An introduction to the library and information professions featuring a model of information transfer, the national information infrastructure, and the processes and functions and infrastructure of information professionals.
This introduction to the functions of information professionals is approached through models of communication theory. Professionals have the role of diagnosing the information needs of clients using information transfer theory. Current trends and issues are discussed as they focus on the role of a professional and the services to be offered.
This book felt more like a group of people were trying to force their beliefs on a wide audience, rather than being instructive about the library profession.

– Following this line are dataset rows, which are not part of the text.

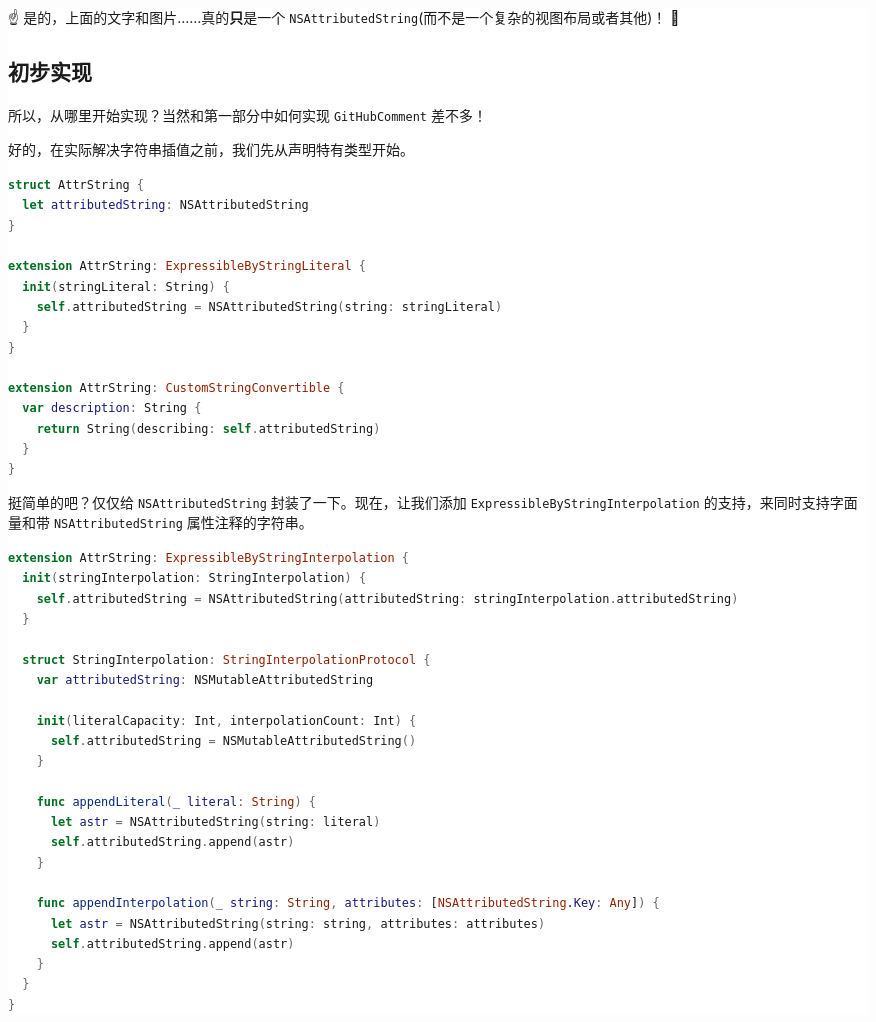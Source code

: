 ☝️ 是的，上面的文字和图片……真的**只**是一个 `NSAttributedString`(而不是一个复杂的视图布局或者其他)！ 🤯

## 初步实现

所以，从哪里开始实现？当然和第一部分中如何实现 `GitHubComment` 差不多！

好的，在实际解决字符串插值之前，我们先从声明特有类型开始。

```swift
struct AttrString {
  let attributedString: NSAttributedString
}

extension AttrString: ExpressibleByStringLiteral {
  init(stringLiteral: String) {
    self.attributedString = NSAttributedString(string: stringLiteral)
  }
}

extension AttrString: CustomStringConvertible {
  var description: String {
    return String(describing: self.attributedString)
  }
}
```

挺简单的吧？仅仅给 `NSAttributedString` 封装了一下。现在，让我们添加 `ExpressibleByStringInterpolation` 的支持，来同时支持字面量和带 `NSAttributedString` 属性注释的字符串。

```swift
extension AttrString: ExpressibleByStringInterpolation {
  init(stringInterpolation: StringInterpolation) {
    self.attributedString = NSAttributedString(attributedString: stringInterpolation.attributedString)
  }

  struct StringInterpolation: StringInterpolationProtocol {
    var attributedString: NSMutableAttributedString

    init(literalCapacity: Int, interpolationCount: Int) {
      self.attributedString = NSMutableAttributedString()
    }

    func appendLiteral(_ literal: String) {
      let astr = NSAttributedString(string: literal)
      self.attributedString.append(astr)
    }

    func appendInterpolation(_ string: String, attributes: [NSAttributedString.Key: Any]) {
      let astr = NSAttributedString(string: string, attributes: attributes)
      self.attributedString.append(astr)
    }
  }
}
```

If you come from a working class background, this book will piss you off. Did you know that people who work as carpenters don't know how to problem solve or analyze client needs? And here's a gem: "... the tendency of [library] staff is to slip into focus on what is easy for them..." Ah, the classic complaints of the gentry about the hired help being shiftless. The authors devote a lot a words to stressing the importance of keeping the wrong people from getting notions about their own worth.
But if you can ignore those passages, there is some useful information. You just have to engage in a fair amount of winnowing to separate the wheat and the chaff.
This textbook was easily my most useless textbook this semester. I heavily skimmed every reading and now, one day after submitting my last assignment, I would be hard pressed to remember anything relevant from it.
I would have given this book 3 Stars, but it had a wide variety of spelling, grammatical, and layout mistakes that became very distracting. I mostly blame the editors--especially for the editor's note to an author that never got deleted from the book...
Boring textbook is boring. I haven't been keeping up with the reading assignments in this class because they feel superfluous, redundant, and unnecessary. No fault of the textbook writers, it's just my prof. Big waste o' $60+ yay.